Chapter 1
There was a land called Narcissus,
Where every person would insist,
They were the best in every way,
Regardless of what others say.
And every year they held a game,
"The Braggers Challenge" was its name,
the object was to be the best,
and put your rival to the test.
The more you brag best you score,
Just brag about how you have more.
But in this town there lived a man,
Not like the others in this land,
He never bragged, not even once,
Some people called poor Joe dunce,
Yes, Joe's the hero of this tale,
His hair was blond, his skin was pale,
He was not rich he was not poor,
He only owned his father's store,
One day while working at the store,
He heard a banging on his door,
"Open up! Police! I know you're in there!" he heard someone bark.
"Uh, it's a store, Bill, you can just walk in, I'm open," Joe said.
"Oh…right ," he said.
And then the door was pushed aside,
As Bill, still shouting, burst inside,
"Joe Swallow, you are here by being arrested for crimes of being an average!" he announced booming.
"Come again," Average Joe said, confused.
"You've yet to have successfully defeated an opponent in the braggers challenge; correct?" Bill interrogated.
"Well I guess not, yeah that's right," Joe said slowly.
"The law states that any citizen who fails to overcome their opponent, after two years of participating in the Braggers Challenge, at least once, will be arrested and sentenced to death!" he said never lowering his voice.
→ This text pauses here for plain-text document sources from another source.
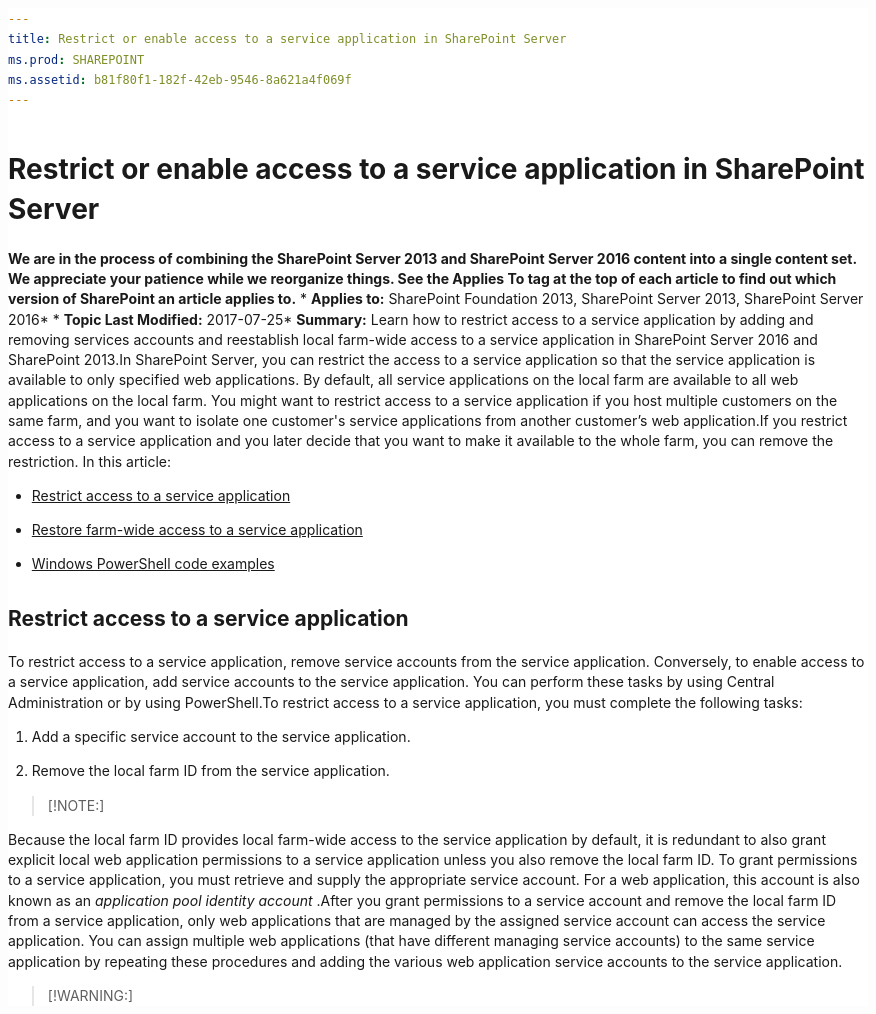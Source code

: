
 ```yaml
---
title: Restrict or enable access to a service application in SharePoint Server
ms.prod: SHAREPOINT
ms.assetid: b81f80f1-182f-42eb-9546-8a621a4f069f
---
```



# Restrict or enable access to a service application in SharePoint Server
 **We are in the process of combining the SharePoint Server 2013 and SharePoint Server 2016 content into a single content set. We appreciate your patience while we reorganize things. See the Applies To tag at the top of each article to find out which version of SharePoint an article applies to.** * **Applies to:** SharePoint Foundation 2013, SharePoint Server 2013, SharePoint Server 2016*  * **Topic Last Modified:** 2017-07-25* **Summary:** Learn how to restrict access to a service application by adding and removing services accounts and reestablish local farm-wide access to a service application in SharePoint Server 2016 and SharePoint 2013.In SharePoint Server, you can restrict the access to a service application so that the service application is available to only specified web applications. By default, all service applications on the local farm are available to all web applications on the local farm. You might want to restrict access to a service application if you host multiple customers on the same farm, and you want to isolate one customer's service applications from another customer’s web application.If you restrict access to a service application and you later decide that you want to make it available to the whole farm, you can remove the restriction. In this article:
-  [Restrict access to a service application](#Section2)
    
  
-  [Restore farm-wide access to a service application](#Section3)
    
  
-  [Windows PowerShell code examples](#SectionEX)
    
  

## Restrict access to a service application
<a name="Section2"> </a>

To restrict access to a service application, remove service accounts from the service application. Conversely, to enable access to a service application, add service accounts to the service application. You can perform these tasks by using Central Administration or by using PowerShell.To restrict access to a service application, you must complete the following tasks:
1. Add a specific service account to the service application.
    
  
2. Remove the local farm ID from the service application.
    
  

> [!NOTE:]

  
    
    

Because the local farm ID provides local farm-wide access to the service application by default, it is redundant to also grant explicit local web application permissions to a service application unless you also remove the local farm ID. To grant permissions to a service application, you must retrieve and supply the appropriate service account. For a web application, this account is also known as an  *application pool identity account*  .After you grant permissions to a service account and remove the local farm ID from a service application, only web applications that are managed by the assigned service account can access the service application. You can assign multiple web applications (that have different managing service accounts) to the same service application by repeating these procedures and adding the various web application service accounts to the service application.
> [!WARNING:]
"Death?" Joe gasped in capable of any thing else to say.
"Yes, death," Bill said, his voice calm now, almost sorry.
"Bill, you can't do this to me!" Joe protested.
"That's Officer Bill to you, Buddy!" he corrected.
"I've known you since I was a kid, you can't be serious," Joe said, his voice softer now.
"If I just over look this how do you think it's going to affect me, or my family. I'm sorry, but you know they come first," he said, his voice was sympathetic.
"Yes I understand," Joe said, calmly, in a sad tone.
Joe grimaced and with his balled fist,
He pound the counter in a fit.
"That's not good enough! There's got to be something I can do to avoid this! It isn't fair!" he screamed.
"Joe, the only thing that can save you now is if you beat the king at the braggers challenge…and you and I both know that it will never happen," he reminded him.
When it came to the bragging test,
There was no doubt, the King was best,
The King would brag of lots of stuff,
If being king wasn't enough
He could not ever once be beat,
He'd kill you if you if you tried to cheat,
Joe laid his head down on his hand,
The stress was just too much to stand.
I'm really sorry," he said, exciting the front door Bill, "Maybe you'll get lucky."
He heard the door close, "Poor Joe," he heard an odd voice say, he lifted hi head up. "Poor, stupid, gutless, naïve, Joe." The man was far from normal, with patches on his skin, and his wrinkled features.
"Who are you?" Joe asked.
"My name is Rumplepiltskin. No, wait, dang it, I wasn't supposed to tell you that!" he screamed.
"Can I help you?" he asked the man confused.
"Oh no, Joe, the question is 'can I help you?'" he corrected.
"What does that mean?" he asked.
"It means I'm here to make a deal." he grinned. They eyed each other.
"Fine, I'm listening," Joe said crossing his arms.
"That's what I like to hear!" the man grinned clutching the air.
"So what's the deal?" he asked.
"Well, it's like this, you see, I have a daughter perhaps a year younger than yourself. And although some may not see it, She is the most beautiful girl in all of the world," he said with a half-hearted smile. "Although for some reason, my wife and I just can't find the right husband for her," he sighed. "But, that's where you come in, see," he said, his voice animated again, "You my boy are the lucky man who will take my daughter's hand in marriage," he concluded.
"Alright then," Joe said shrugging.
"Great! Whoa! Hold it, hang on, that's it? You'll just say yes like that?" the man studdered.
"Sure," he said shrugging again.
"You haven't even met the girl!"
"Well, I mean, if it means I wont face execution, then well anything goes."
"Jeez, what kind of hero are you?"
"What's that supposed to mean?" Joe demanded
"Don't you know anything? You are supposed to be freaked and beg for another deal! I am forcing you to get married!" he told him. Joe only blinked.
"In sickness or in health…," he said with his teeth clenched. Joe blinked again.
"'til death do you part…," he said; blink.
"Well if you're alright with wedding a complete stranger and it doesn't bother you…," another blink.
He sighed, "…then I guess we have a deal," he said irritated.
"Hold it this is going to get me out of an execution right?
"Yeah, sure, sure, no execution and life's back to sunshine, rainbows, unicorns and gender confused boy bands, all that god stuff," he pulled his hood over his head and opened the door for himself, "She'll be here tomorrow morning. Oh, and take care of my little girl, Son." And just like that he was gone.